Increasingly, younger consumers are looking for low- and no-alcohol alternatives to traditional beer, wine and spirits, whether mocktails (a term many bars are now purposely avoiding), hard seltzers or ready-to-drink products. There are many reasons for this, including a generational awareness of the health risks of drinking, as well as marketing aimed specifically at these age groups.
And if it’s not a trend yet, like rosé is or craft beer was, it may get to be one. One international consultancy forecast significant growth through 2023 for low- and no-alcohol beer, wine and mixed drinks.
“There seems to be almost an obsession for lower-alcohol products,” says Bryan Criswell, Wine Director for 21st Amendment, with 18 retail locations in the Indianapolis, Indiana, area, and especially hard seltzers and RTDs. “I don’t necessarily get it, but younger consumers see something there that they appreciate, even if many others don’t.”
Cutting the ABV
How noticeable has the lower alcohol movement been among younger consumers? It’s even showing up in craft beer, which not so long ago was reaching mid-double digit alcohol levels.
“There is a lot of talk and momentum towards low and non-alcohol beer in the U.S. right now but it’s not a broad trend—yet,” says Julia Herz, the Brewers Association craft beer program director in Boulder, Colorado. “We’re seeing many craft breweries investing in beers that deliver flavor beyond what one would expect from non-alcohol or lower alcohol beers.”
In this, the numbers bear Herz out. Even kombucha, about as trendy as any drink trend over the past decade, has only a .02% market share, according to a Nielsen study from the end of 2018. But on-premise sales for cider grew 8% in 2018, while hard seltzer sales increased an astonishing 165%. Yes, these were each from a small base, but considering how flat, measured in volume, that the overall beer and wine markets were in 2018, even the 8% is significant.
“I just don’t think you can overestimate what’s going on here,” says Rory Brown, an instructor at the Culinary Institute of American in Hyde Park, NY, who runs the front of the house at the school’s Bocuse restaurant. “Both lower-alcohol and non-alcohol drinks are so popular with younger diners that they’re almost being demanded. And this has been going on for two years.
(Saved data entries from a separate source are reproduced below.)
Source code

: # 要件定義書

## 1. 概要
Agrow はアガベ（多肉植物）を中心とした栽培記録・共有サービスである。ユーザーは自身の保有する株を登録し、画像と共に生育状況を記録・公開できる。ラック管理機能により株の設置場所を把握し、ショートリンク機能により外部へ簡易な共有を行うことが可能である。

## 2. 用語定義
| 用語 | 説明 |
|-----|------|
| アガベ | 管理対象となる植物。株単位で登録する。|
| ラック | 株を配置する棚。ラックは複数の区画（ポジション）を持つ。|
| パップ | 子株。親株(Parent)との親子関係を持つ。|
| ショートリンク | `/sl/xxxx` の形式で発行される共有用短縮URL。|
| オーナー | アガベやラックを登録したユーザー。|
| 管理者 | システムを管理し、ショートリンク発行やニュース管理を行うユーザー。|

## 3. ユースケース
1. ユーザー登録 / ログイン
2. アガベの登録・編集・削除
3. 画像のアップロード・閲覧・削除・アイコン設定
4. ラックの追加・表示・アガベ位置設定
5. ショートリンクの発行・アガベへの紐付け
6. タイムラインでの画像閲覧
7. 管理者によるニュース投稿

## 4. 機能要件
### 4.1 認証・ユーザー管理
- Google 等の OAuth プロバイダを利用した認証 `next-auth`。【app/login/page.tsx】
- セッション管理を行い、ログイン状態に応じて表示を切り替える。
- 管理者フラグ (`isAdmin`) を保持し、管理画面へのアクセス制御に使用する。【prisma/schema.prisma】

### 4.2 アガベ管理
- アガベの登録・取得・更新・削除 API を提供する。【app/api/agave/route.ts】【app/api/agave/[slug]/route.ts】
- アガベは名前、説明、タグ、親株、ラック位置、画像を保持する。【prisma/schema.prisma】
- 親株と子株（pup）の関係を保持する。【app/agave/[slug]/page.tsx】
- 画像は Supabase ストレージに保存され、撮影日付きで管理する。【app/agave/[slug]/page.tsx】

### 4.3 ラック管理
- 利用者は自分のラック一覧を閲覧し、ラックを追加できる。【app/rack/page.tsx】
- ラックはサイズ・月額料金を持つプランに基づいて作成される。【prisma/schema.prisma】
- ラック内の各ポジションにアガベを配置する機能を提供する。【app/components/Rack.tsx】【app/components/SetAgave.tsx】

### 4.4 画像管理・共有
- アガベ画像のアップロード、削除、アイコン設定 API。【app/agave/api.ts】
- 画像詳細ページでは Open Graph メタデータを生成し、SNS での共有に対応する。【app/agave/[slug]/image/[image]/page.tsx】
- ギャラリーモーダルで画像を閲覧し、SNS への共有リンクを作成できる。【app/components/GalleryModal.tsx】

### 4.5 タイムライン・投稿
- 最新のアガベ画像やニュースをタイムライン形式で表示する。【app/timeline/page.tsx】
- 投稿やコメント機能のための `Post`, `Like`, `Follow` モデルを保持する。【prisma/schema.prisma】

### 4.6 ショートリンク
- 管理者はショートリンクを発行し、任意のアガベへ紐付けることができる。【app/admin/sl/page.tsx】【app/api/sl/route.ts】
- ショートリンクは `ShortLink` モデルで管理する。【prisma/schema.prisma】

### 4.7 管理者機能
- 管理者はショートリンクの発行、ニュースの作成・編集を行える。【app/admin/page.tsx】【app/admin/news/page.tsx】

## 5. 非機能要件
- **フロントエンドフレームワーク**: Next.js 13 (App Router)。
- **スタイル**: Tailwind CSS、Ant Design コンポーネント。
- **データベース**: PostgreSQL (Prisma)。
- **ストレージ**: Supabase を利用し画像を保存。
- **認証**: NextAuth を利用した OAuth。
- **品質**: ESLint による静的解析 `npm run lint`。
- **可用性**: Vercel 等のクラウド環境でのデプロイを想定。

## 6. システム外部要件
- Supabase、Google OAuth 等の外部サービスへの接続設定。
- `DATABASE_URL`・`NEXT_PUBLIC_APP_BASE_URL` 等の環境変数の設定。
You’ve got to have more flexibility in your beverage program.”
Which is the kind of anecdotal evidence that makes the conclusions in two studies from IWSR, the international drinks consultancy, seem much less surprising. In its 2019 overview, the group found that one-third of 21- to 24-year olds and 35- to 44-year-olds say they drink low- or non-alcoholic two or three times a week; the percentage is about one-quarter for the 25-to-34 group. That compares to a sparse 11% for the youngest Baby Boomers.
And in their report looking at 2018 alcohol consumption, IWSR found “Low- and no-alcohol brands are showing significant growth in key markets as consumers increasingly seek better-for-you products, and explore ways to reduce their alcohol intake.” Growth of no-alcohol wine is forecast at 13.5%, with low-alcohol wine at 5.6%.
It’s no wonder that an executive from Diageo, one of the biggest liquor companies in the world, said last fall that low- and no-alcohol alternatives would continue to grow, calling it the number one trend in the beverage alcohol business.
Looking for reasons
Why is this happening? The retailers, restaurateurs, and analysts interviewed for this article cited three reasons:
Lifestyle. Younger consumers don’t eat and drink the same way their parents and grandparents do, says Brown. One key to this is the popularity of small plates, especially with younger demographics. And low and non-alcoholic especially by the glass, are the drinks equivalent of small plates. In addition, he says, the differing flavor profiles inherent in small plates pair better with the different flavor profiles in things like mocktails. In this, says Criswell, he sees younger customers buying hard seltzers and ciders as a reward after working out; they are lighter and less filling than a beer.
Health education. Gen Xers and Millennials are the first age groups to grow up understanding two things—that too much sugar is a health risk, and that too much alcohol can kill you. Contrast that with their parents and grandparents, who grew up watching commercials for sugary breakfast cereals, and when over-consuming was treated by some as a rite of passage. “Older customers may not care about getting a hangover,” says Ryan Russell, a bartender at Free Rein. “But a lot of younger customers don’t want to devote the recovery time, because they have other things to do.”
Not their parents’ drink. Overlooked in a lot of analysis about younger consumer drinking habits is that young adults don’t like to do what their parents did. The Baby Boomers, who embraced wine, may well have been reacting against their parents’ enthusiasm for spirits. So, could that be the reason for the Millennials’ lack of interest in wine? “I think in a lot of ways it’s about democratizing what we drink,” says Brown. “Why would someone want to go to all that trouble to learn about wine when they can enjoy something else more easily, and that tastes better to them?”